Call for world leaders to ‘banish ghosts of past’
with Cop26 climate vows
Conference president, Alok Sharma, says countries must
agree on how to tackle crisis
Rowena
Mason, Peter Walker and Fiona Harvey
Sun 31 Oct
2021 07.25 EDT
Alok
Sharma, the president of the Cop26 climate summit, has called on global leaders
to “banish ghosts of the past” and step up with new pledges to lower emissions
as the world is running out of time to keep warming below 1.5C.
As leaders
prepared to fly in for the conference in Glasgow, Sharma could not say with
certainty that the two-week event would end with a deal to keep that prospect
alive.
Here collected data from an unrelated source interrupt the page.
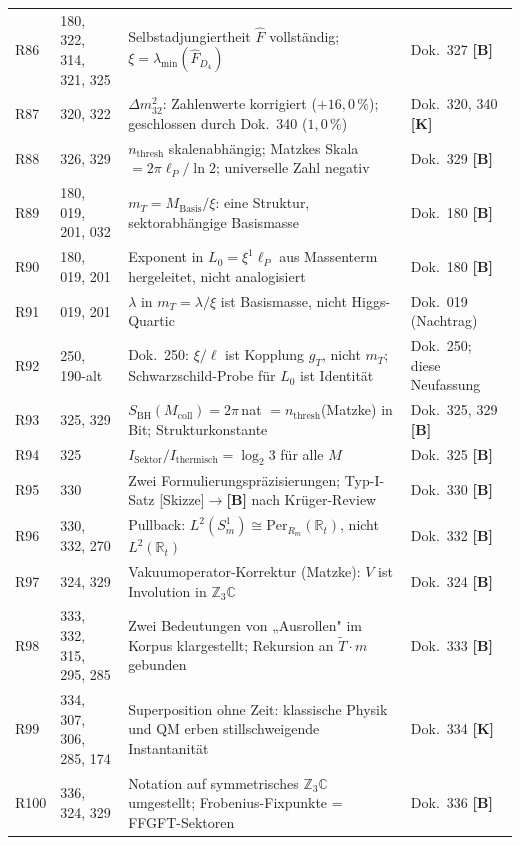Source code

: \begin{longtable}{@{}p{1.2cm}p{3.4cm}p{5.8cm}p{3.4cm}@{}}
R86 & 180, 322, 314, 321, 325 & Selbstadjungiertheit $\hat{F}$ vollständig; $\xi=\lambda_{\min}(\hat{F}_{D_4})$ & Dok.~327 \textbf{[B]} \\
R87 & 320, 322 & $\Delta m_{32}^2$: Zahlenwerte korrigiert ($+16{,}0\,\%$); geschlossen durch Dok.~340 ($1{,}0\,\%$) & Dok.~320, 340 \textbf{[K]} \\
R88 & 326, 329 & $n_{\mathrm{thresh}}$ skalenabhängig; Matzkes Skala $=2\pi\ell_P/\ln 2$; universelle Zahl negativ & Dok.~329 \textbf{[B]} \\
R89 & 180, 019, 201, 032 & $m_T = M_\mathrm{Basis}/\xi$: eine Struktur, sektorabhängige Basismasse & Dok.~180 \textbf{[B]} \\
R90 & 180, 019, 201 & Exponent in $L_0=\xi^1\ell_P$ aus Massenterm hergeleitet, nicht analogisiert & Dok.~180 \textbf{[B]} \\
R91 & 019, 201 & $\lambda$ in $m_T=\lambda/\xi$ ist Basismasse, nicht Higgs-Quartic & Dok.~019 (Nachtrag) \\
R92 & 250, 190-alt & Dok.~250: $\xi/\ell$ ist Kopplung $g_T$, nicht $m_T$; Schwarzschild-Probe für $L_0$ ist Identität & Dok.~250; diese Neufassung \\
R93 & 325, 329 & $S_\mathrm{BH}(M_\mathrm{coll})=2\pi$\,nat $=n_\mathrm{thresh}$(Matzke) in Bit; Strukturkonstante & Dok.~325, 329 \textbf{[B]} \\
R94 & 325 & $I_\mathrm{Sektor}/I_\mathrm{thermisch}=\log_2 3$ für alle $M$ & Dok.~325 \textbf{[B]} \\
R95 & 330 & Zwei Formulierungspräzisierungen; Typ-I-Satz [Skizze]$\to$\textbf{[B]} nach Krüger-Review & Dok.~330 \textbf{[B]} \\
R96 & 330, 332, 270 & Pullback: $L^2(S^1_m)\cong\mathrm{Per}_{R_m}(\mathbb{R}_t)$, nicht $L^2(\mathbb{R}_t)$ & Dok.~332 \textbf{[B]} \\
R97 & 324, 329 & Vakuumoperator-Korrektur (Matzke): $V$ ist Involution in $\mathbb{Z}_3\mathbb{C}$ & Dok.~324 \textbf{[B]} \\
R98 & 333, 332, 315, 295, 285 & Zwei Bedeutungen von „Ausrollen" im Korpus klargestellt; Rekursion an $\tilde{T}\cdot m$ gebunden & Dok.~333 \textbf{[B]} \\
R99 & 334, 307, 306, 285, 174 & Superposition ohne Zeit: klassische Physik und QM erben stillschweigende Instantanität & Dok.~334 \textbf{[K]} \\
R100 & 336, 324, 329 & Notation auf symmetrisches $\mathbb{Z}_3\mathbb{C}$ umgestellt; Frobenius-Fixpunkte = FFGFT-Sektoren & Dok.~336 \textbf{[B]} \\

\end{longtable}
As host nation, the UK is responsible for overseeing the negotiations
and trying to extract meaningful pledges from the representatives of almost 200
countries in attendance.
Sharma, a former
UK business secretary, told Sky News’s Trevor Phillips: “That is what I’m
driving towards and I think what I’ve always said is what we need to come out
of Glasgow is saying with credibility that we have kept 1.5C alive. That 1.5C
really matters.
Under the
2015 Paris climate accord, nations committed to restricting global temperature
rises to ‘well below’ 2C
“We know
from the IPCC [the Intergovernmental Panel on Climate Change] that we are
already at global warming of 1.1C above pre-industrial levels.
“At 1.5C,
there will be countries in the world that will be under water and that’s why we
need to get an agreement here on how we tackle climate change over the next
decade.”
An overheated
world would lead to calamitous rises in sea levels, heatwaves of increasing
intensity and droughts of lengthening duration that would leave tens of
millions of people without homes or food.
Delegates
from almost 200 countries will be involved in hammering out an agreement to
prevent such scenarios – though climate experts have warned they have very
little room or time for manoeuvre. Global average temperatures have already
risen by 1.1C since the Industrial Revolution and only stringent emission cuts
will prevent that increase from topping 1.5C.
However,
developing nations – infuriated by the UK’s recent foreign aid cuts – are
expected to clash with richer countries over the funding that the former say
they should be given to help them introduce the green technologies needed to
replace their coal- and oil-burning power stations.
At the same
time, Arab states want to continue drilling for oil for as long as possible,
while Pacific island states – who could soon be wiped out by swiftly rising sea
levels – are seeking a rapid halt to the extraction of all fossil fuels. It
will be the task of Boris Johnson and Sharma to ensure an agreement among these
competing groups.
In a round
of broadcast interviews, Sharma said all countries, particularly G20 ones,
needed to do better on lowering emissions, when asked whether China and India
in particular should be doing more.
In relation
to the UK, he would not explicitly back the suggestion of George Eustice, the
environment secretary, that there could be taxes on meat to reduce consumption.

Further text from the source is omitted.